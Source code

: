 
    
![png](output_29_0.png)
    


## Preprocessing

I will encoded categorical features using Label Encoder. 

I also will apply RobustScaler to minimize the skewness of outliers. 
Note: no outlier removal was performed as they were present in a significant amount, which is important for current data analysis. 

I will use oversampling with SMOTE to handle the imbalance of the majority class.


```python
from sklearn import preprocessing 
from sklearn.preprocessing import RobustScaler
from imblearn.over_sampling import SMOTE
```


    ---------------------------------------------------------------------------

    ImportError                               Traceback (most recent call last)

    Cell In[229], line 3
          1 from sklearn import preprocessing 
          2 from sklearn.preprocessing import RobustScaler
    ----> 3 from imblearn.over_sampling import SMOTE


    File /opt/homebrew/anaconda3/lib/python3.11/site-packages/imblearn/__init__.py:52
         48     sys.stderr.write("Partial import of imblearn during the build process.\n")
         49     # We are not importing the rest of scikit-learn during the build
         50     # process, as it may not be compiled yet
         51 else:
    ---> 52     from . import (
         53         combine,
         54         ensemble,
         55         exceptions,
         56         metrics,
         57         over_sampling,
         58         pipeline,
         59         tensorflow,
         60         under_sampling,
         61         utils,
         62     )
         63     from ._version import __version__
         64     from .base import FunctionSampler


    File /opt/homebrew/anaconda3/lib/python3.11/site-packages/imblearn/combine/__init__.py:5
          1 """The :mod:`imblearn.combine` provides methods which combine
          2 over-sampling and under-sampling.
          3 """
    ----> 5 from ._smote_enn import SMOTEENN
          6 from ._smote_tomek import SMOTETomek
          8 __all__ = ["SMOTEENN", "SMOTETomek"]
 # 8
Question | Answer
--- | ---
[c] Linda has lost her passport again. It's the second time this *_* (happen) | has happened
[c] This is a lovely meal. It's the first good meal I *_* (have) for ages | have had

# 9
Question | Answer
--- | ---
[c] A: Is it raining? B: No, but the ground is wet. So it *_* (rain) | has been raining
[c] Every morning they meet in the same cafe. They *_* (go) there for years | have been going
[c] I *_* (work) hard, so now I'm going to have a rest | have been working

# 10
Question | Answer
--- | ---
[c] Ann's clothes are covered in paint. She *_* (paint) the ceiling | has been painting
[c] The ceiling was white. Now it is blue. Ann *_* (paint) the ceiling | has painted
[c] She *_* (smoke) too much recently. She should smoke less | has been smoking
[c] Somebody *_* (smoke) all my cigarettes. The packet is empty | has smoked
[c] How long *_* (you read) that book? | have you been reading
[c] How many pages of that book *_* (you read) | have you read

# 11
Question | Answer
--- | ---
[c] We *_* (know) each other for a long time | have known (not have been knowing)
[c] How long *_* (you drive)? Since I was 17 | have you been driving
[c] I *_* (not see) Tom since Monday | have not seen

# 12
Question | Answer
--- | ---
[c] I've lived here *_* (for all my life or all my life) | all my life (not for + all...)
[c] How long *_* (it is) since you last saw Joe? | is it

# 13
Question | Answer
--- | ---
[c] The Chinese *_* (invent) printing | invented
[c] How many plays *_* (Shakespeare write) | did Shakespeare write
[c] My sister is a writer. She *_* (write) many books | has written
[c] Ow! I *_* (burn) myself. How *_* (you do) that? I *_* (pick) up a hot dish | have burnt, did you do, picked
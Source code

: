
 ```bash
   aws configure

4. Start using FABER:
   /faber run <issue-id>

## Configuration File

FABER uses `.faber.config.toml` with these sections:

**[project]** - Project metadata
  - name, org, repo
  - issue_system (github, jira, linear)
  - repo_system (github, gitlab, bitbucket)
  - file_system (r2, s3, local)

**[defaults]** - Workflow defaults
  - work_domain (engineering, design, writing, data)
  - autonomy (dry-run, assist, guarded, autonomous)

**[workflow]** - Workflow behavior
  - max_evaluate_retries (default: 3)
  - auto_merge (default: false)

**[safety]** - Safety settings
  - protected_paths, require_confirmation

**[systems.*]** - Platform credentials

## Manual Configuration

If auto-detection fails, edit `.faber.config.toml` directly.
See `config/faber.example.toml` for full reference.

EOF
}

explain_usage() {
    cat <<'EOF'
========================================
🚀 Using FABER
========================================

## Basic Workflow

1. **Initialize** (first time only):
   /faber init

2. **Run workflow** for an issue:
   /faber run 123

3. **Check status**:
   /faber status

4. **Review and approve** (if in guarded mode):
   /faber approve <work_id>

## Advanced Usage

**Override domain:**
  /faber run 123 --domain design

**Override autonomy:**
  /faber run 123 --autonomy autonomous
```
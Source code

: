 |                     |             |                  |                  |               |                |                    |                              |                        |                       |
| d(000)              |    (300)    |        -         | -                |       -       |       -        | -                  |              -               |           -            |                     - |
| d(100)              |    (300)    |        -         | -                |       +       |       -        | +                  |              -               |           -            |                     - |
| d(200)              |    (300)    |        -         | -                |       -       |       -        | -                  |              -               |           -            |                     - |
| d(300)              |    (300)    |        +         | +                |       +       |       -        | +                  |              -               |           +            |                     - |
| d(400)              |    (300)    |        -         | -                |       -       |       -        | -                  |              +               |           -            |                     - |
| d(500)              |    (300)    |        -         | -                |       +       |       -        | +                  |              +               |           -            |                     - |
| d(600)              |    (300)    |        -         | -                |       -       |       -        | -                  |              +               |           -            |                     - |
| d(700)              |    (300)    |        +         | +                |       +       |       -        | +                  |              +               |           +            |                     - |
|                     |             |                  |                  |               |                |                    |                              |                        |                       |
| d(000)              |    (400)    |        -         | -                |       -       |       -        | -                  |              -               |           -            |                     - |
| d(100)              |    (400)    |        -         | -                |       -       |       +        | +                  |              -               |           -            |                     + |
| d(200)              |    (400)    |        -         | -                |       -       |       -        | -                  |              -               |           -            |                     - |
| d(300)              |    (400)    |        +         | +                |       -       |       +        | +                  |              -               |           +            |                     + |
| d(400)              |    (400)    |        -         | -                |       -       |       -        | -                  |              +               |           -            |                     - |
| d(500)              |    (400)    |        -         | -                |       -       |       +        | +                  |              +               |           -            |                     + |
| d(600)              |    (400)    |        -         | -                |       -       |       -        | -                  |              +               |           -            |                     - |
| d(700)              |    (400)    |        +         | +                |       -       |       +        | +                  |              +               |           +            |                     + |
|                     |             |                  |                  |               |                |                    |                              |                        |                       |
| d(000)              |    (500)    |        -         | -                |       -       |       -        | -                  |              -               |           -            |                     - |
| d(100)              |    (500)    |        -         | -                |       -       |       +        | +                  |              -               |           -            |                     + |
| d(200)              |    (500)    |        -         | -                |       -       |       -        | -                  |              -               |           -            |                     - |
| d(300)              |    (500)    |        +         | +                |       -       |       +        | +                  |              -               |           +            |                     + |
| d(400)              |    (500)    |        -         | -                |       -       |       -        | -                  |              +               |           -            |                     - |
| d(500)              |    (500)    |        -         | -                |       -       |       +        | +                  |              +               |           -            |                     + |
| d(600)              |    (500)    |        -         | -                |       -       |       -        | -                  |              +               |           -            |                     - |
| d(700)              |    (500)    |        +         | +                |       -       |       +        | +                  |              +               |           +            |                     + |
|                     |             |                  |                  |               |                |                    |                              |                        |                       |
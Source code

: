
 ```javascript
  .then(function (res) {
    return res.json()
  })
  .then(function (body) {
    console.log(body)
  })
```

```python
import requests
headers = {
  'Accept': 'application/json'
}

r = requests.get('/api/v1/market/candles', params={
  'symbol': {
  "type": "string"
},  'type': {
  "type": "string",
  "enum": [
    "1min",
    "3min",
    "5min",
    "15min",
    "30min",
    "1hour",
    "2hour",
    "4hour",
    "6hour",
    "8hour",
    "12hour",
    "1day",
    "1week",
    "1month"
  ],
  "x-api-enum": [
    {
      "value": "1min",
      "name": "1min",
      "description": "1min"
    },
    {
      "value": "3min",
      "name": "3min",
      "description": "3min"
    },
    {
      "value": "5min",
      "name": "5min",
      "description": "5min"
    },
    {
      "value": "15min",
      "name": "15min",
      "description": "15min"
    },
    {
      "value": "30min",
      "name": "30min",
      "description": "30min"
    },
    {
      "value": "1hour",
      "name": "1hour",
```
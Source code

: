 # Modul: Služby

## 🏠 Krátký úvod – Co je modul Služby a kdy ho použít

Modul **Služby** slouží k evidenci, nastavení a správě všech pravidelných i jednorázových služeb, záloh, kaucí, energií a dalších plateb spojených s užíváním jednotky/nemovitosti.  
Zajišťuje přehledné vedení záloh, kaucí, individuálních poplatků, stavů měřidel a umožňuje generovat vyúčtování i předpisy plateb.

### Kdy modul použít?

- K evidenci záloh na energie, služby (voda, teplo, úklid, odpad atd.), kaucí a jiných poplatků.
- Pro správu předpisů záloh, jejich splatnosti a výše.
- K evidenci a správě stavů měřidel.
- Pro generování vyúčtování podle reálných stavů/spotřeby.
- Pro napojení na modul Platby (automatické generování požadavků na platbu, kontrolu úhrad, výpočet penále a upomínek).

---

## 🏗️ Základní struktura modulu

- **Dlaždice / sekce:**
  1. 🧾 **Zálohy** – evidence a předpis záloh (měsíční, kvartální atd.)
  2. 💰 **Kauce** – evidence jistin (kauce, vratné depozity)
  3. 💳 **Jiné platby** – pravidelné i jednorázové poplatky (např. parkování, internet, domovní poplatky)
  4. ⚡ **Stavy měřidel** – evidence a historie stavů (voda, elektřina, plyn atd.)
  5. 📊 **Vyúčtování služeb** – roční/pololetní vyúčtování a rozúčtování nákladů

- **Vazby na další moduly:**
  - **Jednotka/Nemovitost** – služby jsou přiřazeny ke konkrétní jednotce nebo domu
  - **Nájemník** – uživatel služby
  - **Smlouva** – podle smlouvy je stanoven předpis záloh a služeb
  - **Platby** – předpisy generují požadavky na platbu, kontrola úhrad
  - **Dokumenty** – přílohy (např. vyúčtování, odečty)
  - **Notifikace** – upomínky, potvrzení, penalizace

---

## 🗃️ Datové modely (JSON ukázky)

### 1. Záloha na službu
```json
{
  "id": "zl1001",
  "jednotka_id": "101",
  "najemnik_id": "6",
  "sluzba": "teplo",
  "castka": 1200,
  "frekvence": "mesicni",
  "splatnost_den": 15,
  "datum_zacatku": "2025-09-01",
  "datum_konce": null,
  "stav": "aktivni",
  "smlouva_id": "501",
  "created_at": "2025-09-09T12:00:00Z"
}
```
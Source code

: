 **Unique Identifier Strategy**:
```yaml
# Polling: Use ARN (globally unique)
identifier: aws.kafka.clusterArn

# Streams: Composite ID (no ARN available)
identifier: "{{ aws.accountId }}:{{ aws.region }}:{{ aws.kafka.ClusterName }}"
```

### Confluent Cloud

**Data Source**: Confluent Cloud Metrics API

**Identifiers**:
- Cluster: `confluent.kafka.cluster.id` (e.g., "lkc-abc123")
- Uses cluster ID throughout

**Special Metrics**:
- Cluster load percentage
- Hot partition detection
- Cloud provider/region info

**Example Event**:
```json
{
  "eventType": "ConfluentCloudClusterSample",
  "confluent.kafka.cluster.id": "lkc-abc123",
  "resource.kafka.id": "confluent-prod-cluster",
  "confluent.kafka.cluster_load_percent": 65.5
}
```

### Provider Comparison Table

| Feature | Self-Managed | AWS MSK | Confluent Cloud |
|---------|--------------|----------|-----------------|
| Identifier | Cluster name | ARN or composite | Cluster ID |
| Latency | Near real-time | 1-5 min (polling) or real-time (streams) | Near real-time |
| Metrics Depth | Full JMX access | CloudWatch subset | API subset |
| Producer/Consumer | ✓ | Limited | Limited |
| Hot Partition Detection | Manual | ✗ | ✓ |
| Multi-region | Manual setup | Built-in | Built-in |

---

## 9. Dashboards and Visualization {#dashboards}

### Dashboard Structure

WHAT NEEDS TO BE DONE ▸ Print the line that contains "- **Notifikace** –", then every later line of the entries above up to and including the last, all exactly as written.

ANSWER SPACE ▸
  - **Notifikace** – upomínky, potvrzení, penalizace

---

## 🗃️ Datové modely (JSON ukázky)

### 1. Záloha na službu
```json
{
  "id": "zl1001",
  "jednotka_id": "101",
  "najemnik_id": "6",
  "sluzba": "teplo",
  "castka": 1200,
  "frekvence": "mesicni",
  "splatnost_den": 15,
  "datum_zacatku": "2025-09-01",
  "datum_konce": null,
  "stav": "aktivni",
  "smlouva_id": "501",
  "created_at": "2025-09-09T12:00:00Z"
}
```
Source code

: **Unique Identifier Strategy**:
```yaml
# Polling: Use ARN (globally unique)
identifier: aws.kafka.clusterArn

# Streams: Composite ID (no ARN available)
identifier: "{{ aws.accountId }}:{{ aws.region }}:{{ aws.kafka.ClusterName }}"
```

### Confluent Cloud

**Data Source**: Confluent Cloud Metrics API

**Identifiers**:
- Cluster: `confluent.kafka.cluster.id` (e.g., "lkc-abc123")
- Uses cluster ID throughout

**Special Metrics**:
- Cluster load percentage
- Hot partition detection
- Cloud provider/region info

**Example Event**:
```json
{
  "eventType": "ConfluentCloudClusterSample",
  "confluent.kafka.cluster.id": "lkc-abc123",
  "resource.kafka.id": "confluent-prod-cluster",
  "confluent.kafka.cluster_load_percent": 65.5
}
```

### Provider Comparison Table

| Feature | Self-Managed | AWS MSK | Confluent Cloud |
|---------|--------------|----------|-----------------|
| Identifier | Cluster name | ARN or composite | Cluster ID |
| Latency | Near real-time | 1-5 min (polling) or real-time (streams) | Near real-time |
| Metrics Depth | Full JMX access | CloudWatch subset | API subset |
| Producer/Consumer | ✓ | Limited | Limited |
| Hot Partition Detection | Manual | ✗ | ✓ |
| Multi-region | Manual setup | Built-in | Built-in |

---

## 9. Dashboards and Visualization {#dashboards}

### Dashboard Structure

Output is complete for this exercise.